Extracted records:
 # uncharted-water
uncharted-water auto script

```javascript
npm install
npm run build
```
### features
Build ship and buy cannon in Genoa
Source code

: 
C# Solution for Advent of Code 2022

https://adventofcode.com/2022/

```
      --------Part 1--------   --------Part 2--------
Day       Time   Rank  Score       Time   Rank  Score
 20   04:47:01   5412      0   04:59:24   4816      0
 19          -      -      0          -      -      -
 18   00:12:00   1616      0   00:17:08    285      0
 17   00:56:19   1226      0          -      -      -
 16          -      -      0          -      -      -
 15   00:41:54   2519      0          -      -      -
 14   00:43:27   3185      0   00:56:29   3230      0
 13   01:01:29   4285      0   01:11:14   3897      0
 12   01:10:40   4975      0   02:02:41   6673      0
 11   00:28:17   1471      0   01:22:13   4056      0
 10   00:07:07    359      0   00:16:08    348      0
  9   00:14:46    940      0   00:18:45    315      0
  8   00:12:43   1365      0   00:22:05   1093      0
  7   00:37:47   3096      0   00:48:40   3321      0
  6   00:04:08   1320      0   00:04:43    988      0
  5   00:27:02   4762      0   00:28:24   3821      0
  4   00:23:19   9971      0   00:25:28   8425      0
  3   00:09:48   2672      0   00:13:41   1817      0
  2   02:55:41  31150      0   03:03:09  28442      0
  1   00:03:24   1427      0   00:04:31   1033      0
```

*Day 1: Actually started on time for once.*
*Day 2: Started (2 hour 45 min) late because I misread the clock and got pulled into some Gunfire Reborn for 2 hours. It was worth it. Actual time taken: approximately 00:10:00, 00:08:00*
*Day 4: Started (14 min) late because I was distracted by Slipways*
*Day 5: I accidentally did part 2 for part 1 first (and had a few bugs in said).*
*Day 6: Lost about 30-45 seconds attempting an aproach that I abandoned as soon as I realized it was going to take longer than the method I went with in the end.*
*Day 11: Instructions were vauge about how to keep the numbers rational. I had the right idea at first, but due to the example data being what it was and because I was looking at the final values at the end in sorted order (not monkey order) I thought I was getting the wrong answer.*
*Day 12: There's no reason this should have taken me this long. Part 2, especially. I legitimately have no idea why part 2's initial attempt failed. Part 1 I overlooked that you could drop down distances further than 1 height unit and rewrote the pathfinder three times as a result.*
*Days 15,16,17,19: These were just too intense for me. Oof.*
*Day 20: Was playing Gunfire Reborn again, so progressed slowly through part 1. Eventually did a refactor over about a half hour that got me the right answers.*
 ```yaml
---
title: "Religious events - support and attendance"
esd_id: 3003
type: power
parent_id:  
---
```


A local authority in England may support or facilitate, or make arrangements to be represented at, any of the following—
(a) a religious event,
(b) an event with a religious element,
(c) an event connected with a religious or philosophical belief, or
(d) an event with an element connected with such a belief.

Task objective
Your answer should be every entry above, repeated exactly.

Result of the exercise
 # uncharted-water
uncharted-water auto script

```javascript
npm install
npm run build
```
### features
Build ship and buy cannon in Genoa
Source code

: 
C# Solution for Advent of Code 2022

https://adventofcode.com/2022/

```
      --------Part 1--------   --------Part 2--------
Day       Time   Rank  Score       Time   Rank  Score
 20   04:47:01   5412      0   04:59:24   4816      0
 19          -      -      0          -      -      -
 18   00:12:00   1616      0   00:17:08    285      0
 17   00:56:19   1226      0          -      -      -
 16          -      -      0          -      -      -
 15   00:41:54   2519      0          -      -      -
 14   00:43:27   3185      0   00:56:29   3230      0
 13   01:01:29   4285      0   01:11:14   3897      0
 12   01:10:40   4975      0   02:02:41   6673      0
 11   00:28:17   1471      0   01:22:13   4056      0
 10   00:07:07    359      0   00:16:08    348      0
  9   00:14:46    940      0   00:18:45    315      0
  8   00:12:43   1365      0   00:22:05   1093      0
  7   00:37:47   3096      0   00:48:40   3321      0
  6   00:04:08   1320      0   00:04:43    988      0
  5   00:27:02   4762      0   00:28:24   3821      0
  4   00:23:19   9971      0   00:25:28   8425      0
  3   00:09:48   2672      0   00:13:41   1817      0
  2   02:55:41  31150      0   03:03:09  28442      0
  1   00:03:24   1427      0   00:04:31   1033      0
```

*Day 1: Actually started on time for once.*
*Day 2: Started (2 hour 45 min) late because I misread the clock and got pulled into some Gunfire Reborn for 2 hours. It was worth it. Actual time taken: approximately 00:10:00, 00:08:00*
*Day 4: Started (14 min) late because I was distracted by Slipways*
*Day 5: I accidentally did part 2 for part 1 first (and had a few bugs in said).*
*Day 6: Lost about 30-45 seconds attempting an aproach that I abandoned as soon as I realized it was going to take longer than the method I went with in the end.*
*Day 11: Instructions were vauge about how to keep the numbers rational. I had the right idea at first, but due to the example data being what it was and because I was looking at the final values at the end in sorted order (not monkey order) I thought I was getting the wrong answer.*
*Day 12: There's no reason this should have taken me this long. Part 2, especially. I legitimately have no idea why part 2's initial attempt failed. Part 1 I overlooked that you could drop down distances further than 1 height unit and rewrote the pathfinder three times as a result.*
*Days 15,16,17,19: These were just too intense for me. Oof.*
*Day 20: Was playing Gunfire Reborn again, so progressed slowly through part 1. Eventually did a refactor over about a half hour that got me the right answers.*
 ```yaml
---
title: "Religious events - support and attendance"
esd_id: 3003
type: power
parent_id:  
---
```


A local authority in England may support or facilitate, or make arrangements to be represented at, any of the following—
(a) a religious event,
(b) an event with a religious element,
(c) an event connected with a religious or philosophical belief, or
(d) an event with an element connected with such a belief.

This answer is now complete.